#### [Exercise instructions]
Where a line in the records below includes "Natural", pull that line out.

#### [Information supplied]
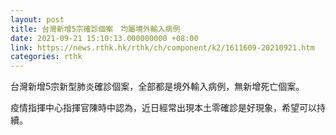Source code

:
 ```yaml
---
layout: post
title: 台灣新增5宗確診個案　均屬境外輸入病例
date: 2021-09-21 15:10:13.000000000 +08:00
link: https://news.rthk.hk/rthk/ch/component/k2/1611609-20210921.htm
categories: rthk
---
```


台灣新增5宗新型肺炎確診個案，全部都是境外輸入病例，無新增死亡個案。

疫情指揮中心指揮官陳時中認為，近日經常出現本土零確診是好現象，希望可以持續。
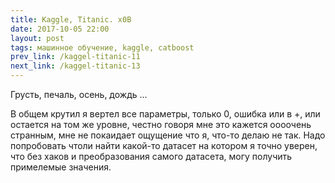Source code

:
 ```yaml
---
title: Kaggle, Titanic. x0B
date: 2017-10-05 22:00 
layout: post
tags: машинное обучение, kaggle, catboost
prev_link: /kaggel-titanic-11
next_link: /kaggel-titanic-13
---
```


Грусть, печаль, осень, дождь ...

В общем крутил я вертел все параметры, только 0, ошибка или в +, или остается на том же уровне, честно говоря мне это кажется оооочень странным, мне не покаидает ощущение что я, что-то делаю не так. Надо попробовать чтоли найти какой-то датасет на котором я точно уверен, что без хаков и преобразования самого датасета, могу получить примелемые значения. 
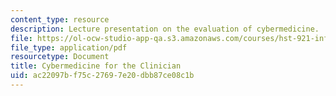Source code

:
 ```yaml
---
content_type: resource
description: Lecture presentation on the evaluation of cybermedicine.
file: https://ol-ocw-studio-app-qa.s3.amazonaws.com/courses/hst-921-information-technology-in-the-health-care-system-of-the-future-spring-2009/ac22097bf75c27697e20dbb87ce08c1b_MITHST_921S09_lec01_slack.pdf
file_type: application/pdf
resourcetype: Document
title: Cybermedicine for the Clinician
uid: ac22097b-f75c-2769-7e20-dbb87ce08c1b
---
```

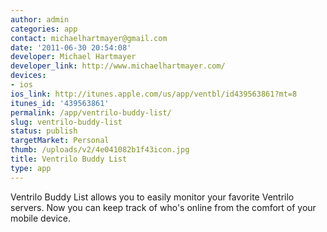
 ```yaml
---
author: admin
categories: app
contact: michaelhartmayer@gmail.com
date: '2011-06-30 20:54:08'
developer: Michael Hartmayer
developer_link: http://www.michaelhartmayer.com/
devices: 
- ios
ios_link: http://itunes.apple.com/us/app/ventbl/id439563861?mt=8
itunes_id: '439563861'
permalink: /app/ventrilo-buddy-list/
slug: ventrilo-buddy-list
status: publish
targetMarket: Personal
thumb: /uploads/v2/4e041082b1f43icon.jpg
title: Ventrilo Buddy List
type: app
---
```


Ventrilo Buddy List allows you to easily monitor your favorite Ventrilo servers. Now you can keep track of who's online from the comfort of your mobile device.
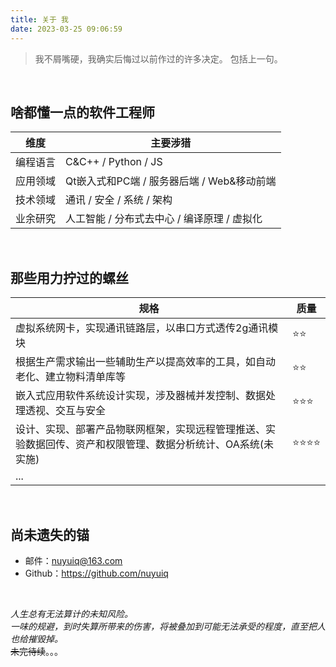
 ```yaml
---
title: 关于 我
date: 2023-03-25 09:06:59
---
```


> 我不屑嘴硬，我确实后悔过以前作过的许多决定。
> 包括上一句。

<br>

## 啥都懂一点的软件工程师

| 维度 | 主要涉猎 |
| ---- | ---- |
| 编程语言 | C&C++ / Python / JS |
| 应用领域 | Qt嵌入式和PC端 / 服务器后端 / Web&移动前端 |
| 技术领域 | 通讯 / 安全 / 系统 / 架构 |
| 业余研究 | 人工智能 / 分布式去中心 / 编译原理 / 虚拟化 |

<br>

## 那些用力拧过的螺丝

| 规格 | 质量 |
| ---- | ---- |
| 虚拟系统网卡，实现通讯链路层，以串口方式透传2g通讯模块 | ⭐⭐ |
| 根据生产需求输出一些辅助生产以提高效率的工具，如自动老化、建立物料清单库等 | ⭐⭐ |
| 嵌入式应用软件系统设计实现，涉及器械并发控制、数据处理透视、交互与安全 | ⭐⭐⭐ |
| 设计、实现、部署产品物联网框架，实现远程管理推送、实验数据回传、资产和权限管理、数据分析统计、OA系统(未实施) | ⭐⭐⭐⭐ |
| ... |  |

<br>

## 尚未遗失的锚

- 邮件：<nuyuiq@163.com>
- Github：<https://github.com/nuyuiq>

<br>

*人生总有无法算计的未知风险。*  
*一味的规避，到时失算所带来的伤害，将被叠加到可能无法承受的程度，直至把人也给摧毁掉。*  
~~未完待续~~。。。  


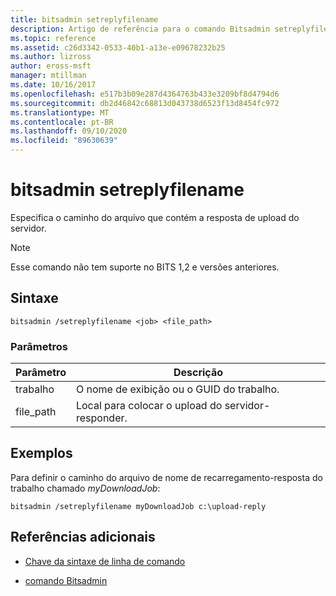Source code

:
 ```yaml
---
title: bitsadmin setreplyfilename
description: Artigo de referência para o comando Bitsadmin setreplyfilename, que especifica o caminho do arquivo que contém a resposta de upload do servidor.
ms.topic: reference
ms.assetid: c26d3342-0533-40b1-a13e-e09678232b25
ms.author: lizross
author: eross-msft
manager: mtillman
ms.date: 10/16/2017
ms.openlocfilehash: e517b3b09e287d4364763b433e3209bf8d4794d6
ms.sourcegitcommit: db2d46842c68813d043738d6523f13d8454fc972
ms.translationtype: MT
ms.contentlocale: pt-BR
ms.lasthandoff: 09/10/2020
ms.locfileid: "89630639"
---
```

# <a name="bitsadmin-setreplyfilename"></a>bitsadmin setreplyfilename

Especifica o caminho do arquivo que contém a resposta de upload do servidor.

> [!NOTE]
> Esse comando não tem suporte no BITS 1,2 e versões anteriores.

## <a name="syntax"></a>Sintaxe

```
bitsadmin /setreplyfilename <job> <file_path>
```

### <a name="parameters"></a>Parâmetros

| Parâmetro | Descrição |
| -------------- | -------------- |
| trabalho | O nome de exibição ou o GUID do trabalho. |
| file_path | Local para colocar o upload do servidor-responder. |

## <a name="examples"></a>Exemplos

Para definir o caminho do arquivo de nome de recarregamento-resposta do trabalho chamado *myDownloadJob*:

```
bitsadmin /setreplyfilename myDownloadJob c:\upload-reply
```

## <a name="additional-references"></a>Referências adicionais

- [Chave da sintaxe de linha de comando](command-line-syntax-key.md)

- [comando Bitsadmin](bitsadmin.md)
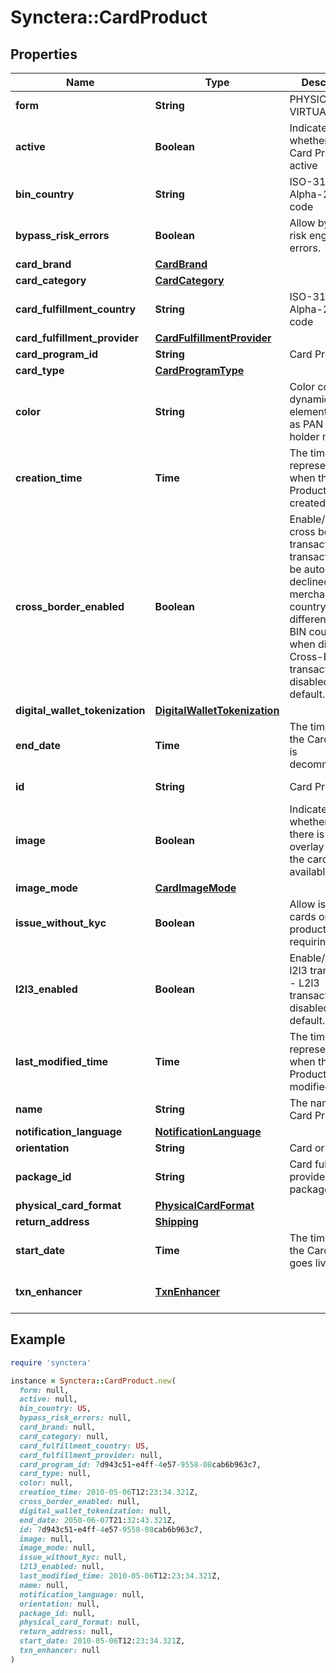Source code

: # Synctera::CardProduct

## Properties

| Name | Type | Description | Notes |
| ---- | ---- | ----------- | ----- |
| **form** | **String** | PHYSICAL or VIRTUAL. |  |
| **active** | **Boolean** | Indicates whether the Card Product is active |  |
| **bin_country** | **String** | ISO-3166-1 Alpha-2 country code | [optional] |
| **bypass_risk_errors** | **Boolean** | Allow bypassing risk engine errors. | [optional] |
| **card_brand** | [**CardBrand**](CardBrand.md) |  | [optional] |
| **card_category** | [**CardCategory**](CardCategory.md) |  | [optional] |
| **card_fulfillment_country** | **String** | ISO-3166-1 Alpha-2 country code | [optional] |
| **card_fulfillment_provider** | [**CardFulfillmentProvider**](CardFulfillmentProvider.md) |  | [optional] |
| **card_program_id** | **String** | Card Program ID |  |
| **card_type** | [**CardProgramType**](CardProgramType.md) |  | [optional] |
| **color** | **String** | Color code for dynamic card elements such as PAN and card holder name | [optional] |
| **creation_time** | **Time** | The timestamp representing when the Card Product was created | [optional][readonly] |
| **cross_border_enabled** | **Boolean** | Enable/Disable cross border transaction - transaction will be automatically declined when merchant country is different than BIN country when disabled. Cross-Border transaction are disabled by default.  | [optional][default to false] |
| **digital_wallet_tokenization** | [**DigitalWalletTokenization**](DigitalWalletTokenization.md) |  | [optional] |
| **end_date** | **Time** | The time when the Card Product is decommissioned | [optional] |
| **id** | **String** | Card Product ID | [optional][readonly] |
| **image** | **Boolean** | Indicates whether or not there is an overlay image of the card product available | [optional] |
| **image_mode** | [**CardImageMode**](CardImageMode.md) |  | [optional] |
| **issue_without_kyc** | **Boolean** | Allow issuing cards on this product without requiring KYC | [optional] |
| **l2l3_enabled** | **Boolean** | Enable/Disable l2l3 transaction - L2l3 transaction are disabled by default.  | [optional][default to false] |
| **last_modified_time** | **Time** | The timestamp representing when the Card Product was last modified | [optional][readonly] |
| **name** | **String** | The name of the Card Product |  |
| **notification_language** | [**NotificationLanguage**](NotificationLanguage.md) |  | [optional] |
| **orientation** | **String** | Card orientation | [optional] |
| **package_id** | **String** | Card fulfillment provider’s package ID | [optional] |
| **physical_card_format** | [**PhysicalCardFormat**](PhysicalCardFormat.md) |  | [optional] |
| **return_address** | [**Shipping**](Shipping.md) |  | [optional] |
| **start_date** | **Time** | The time when the Card Product goes live |  |
| **txn_enhancer** | [**TxnEnhancer**](TxnEnhancer.md) |  | [optional][default to &#39;NONE&#39;] |

## Example

```ruby
require 'synctera'

instance = Synctera::CardProduct.new(
  form: null,
  active: null,
  bin_country: US,
  bypass_risk_errors: null,
  card_brand: null,
  card_category: null,
  card_fulfillment_country: US,
  card_fulfillment_provider: null,
  card_program_id: 7d943c51-e4ff-4e57-9558-08cab6b963c7,
  card_type: null,
  color: null,
  creation_time: 2010-05-06T12:23:34.321Z,
  cross_border_enabled: null,
  digital_wallet_tokenization: null,
  end_date: 2050-06-07T21:32:43.321Z,
  id: 7d943c51-e4ff-4e57-9558-08cab6b963c7,
  image: null,
  image_mode: null,
  issue_without_kyc: null,
  l2l3_enabled: null,
  last_modified_time: 2010-05-06T12:23:34.321Z,
  name: null,
  notification_language: null,
  orientation: null,
  package_id: null,
  physical_card_format: null,
  return_address: null,
  start_date: 2010-05-06T12:23:34.321Z,
  txn_enhancer: null
)
```

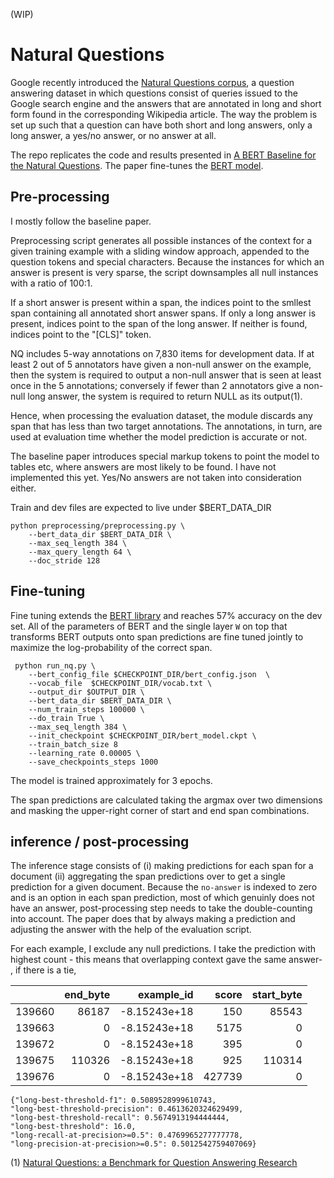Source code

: (WIP)

# Natural Questions
Google recently introduced the [Natural Questions corpus](https://ai.google/research/pubs/pub47761), 
a question answering dataset in which questions consist of queries issued to the Google 
search engine and the answers that  are annotated in long and short form found in the corresponding Wikipedia 
article. The way the problem is set up such that a question can have both short and long answers, 
only a long answer, a yes/no answer, or no answer at all.

The repo replicates the code and results presented in [A BERT Baseline for the Natural Questions](https://arxiv.org/abs/1901.08634). 
The paper fine-tunes the [BERT model](https://arxiv.org/abs/1810.04805).

## Pre-processing
I mostly follow the baseline paper. 

Preprocessing script generates all possible instances of the context for a given training example with a sliding window approach,
appended to the question tokens and special characters. Because the instances for which an answer is
present is very sparse, the script downsamples all null instances with a ratio of 100:1. 

If a short answer is present within a span, the indices point to the smllest span containing all annotated short answer spans.
If only a long answer is present, indices point to the span of the long answer. If neither is found, indices
point to the "[CLS]" token.

NQ includes 5-way annotations on 7,830 items for development data. If at least 2 out of 5 annotators have given a non-null answer on the
example, then the system is required to output a non-null answer that is seen at least once in the 5 annotations;
conversely if fewer than 2 annotators give a non-null long answer, the system is required to return NULL as its output(1).

Hence, when processing the evaluation dataset, the module discards any span that has less than two target annotations. The annotations, in turn,
are used at evaluation time whether the model prediction is accurate or not. 

The baseline paper introduces special markup tokens to point the model to tables etc,
where answers are most likely to be found. I have not implemented this yet. Yes/No answers are not taken into consideration either.

Train and dev files are expected to live under $BERT_DATA_DIR

```buildoutcfg
python preprocessing/preprocessing.py \
    --bert_data_dir $BERT_DATA_DIR \
    --max_seq_length 384 \
    --max_query_length 64 \
    --doc_stride 128
```



## Fine-tuning
Fine tuning extends the [BERT library](https://github.com/google-research/bert) and reaches 57% accuracy on the dev set.
All of the parameters of BERT and the single layer `W` on top that transforms BERT outputs onto span predictions
 are fine tuned jointly to maximize the log-probability of the correct span.

```
 python run_nq.py \
    --bert_config_file $CHECKPOINT_DIR/bert_config.json  \
    --vocab_file  $CHECKPOINT_DIR/vocab.txt \
    --output_dir $OUTPUT_DIR \
    --bert_data_dir $BERT_DATA_DIR \
    --num_train_steps 100000 \
    --do_train True \
    --max_seq_length 384 \
    --init_checkpoint $CHECKPOINT_DIR/bert_model.ckpt \
    --train_batch_size 8
    --learning_rate 0.00005 \
    --save_checkpoints_steps 1000
```

The model is trained approximately for 3 epochs.

The span predictions are calculated taking the argmax
over two dimensions and masking the upper-right corner of start and end span combinations.

## inference / post-processing
The inference stage consists of (i) making predictions for each span for a document (ii) aggregating the span predictions 
over to get a single prediction for a given document. Because the `no-answer` is indexed to zero and is an option in each
span prediction, most of which genuinly does not have an answer, post-processing step needs to take the double-counting into account. The paper does that by always making 
a prediction and adjusting the answer with the help of the evaluation script.

For each example, I exclude any null predictions. I take the prediction with highest count - this means that overlapping context gave the same answer-
, if there is a tie, 


 

|        |   end_byte |   example_id |   score |   start_byte |
|-------:|-----------:|-------------:|--------:|-------------:|
| 139660 |      86187 | -8.15243e+18 |     150 |        85543 |
| 139663 |          0 | -8.15243e+18 |    5175 |            0 |
| 139672 |          0 | -8.15243e+18 |     395 |            0 |
| 139675 |     110326 | -8.15243e+18 |     925 |       110314 |
| 139676 |          0 | -8.15243e+18 |  427739 |            0 |

```buildoutcfg
{"long-best-threshold-f1": 0.5089528999610743, 
"long-best-threshold-precision": 0.4613620324629499, 
"long-best-threshold-recall": 0.5674913194444444, 
"long-best-threshold": 16.0, 
"long-recall-at-precision>=0.5": 0.4769965277777778, 
"long-precision-at-precision>=0.5": 0.5012542759407069}
```




(1) [Natural Questions: a Benchmark for Question Answering Research](https://storage.googleapis.com/pub-tools-public-publication-data/pdf/b8c26e4347adc3453c15d96a09e6f7f102293f71.pdf)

#### [Written answer]
# Natural Questions
Google recently introduced the [Natural Questions corpus](https://ai.google/research/pubs/pub47761), 
The repo replicates the code and results presented in [A BERT Baseline for the Natural Questions](https://arxiv.org/abs/1901.08634). 
(1) [Natural Questions: a Benchmark for Question Answering Research](https://storage.googleapis.com/pub-tools-public-publication-data/pdf/b8c26e4347adc3453c15d96a09e6f7f102293f71.pdf)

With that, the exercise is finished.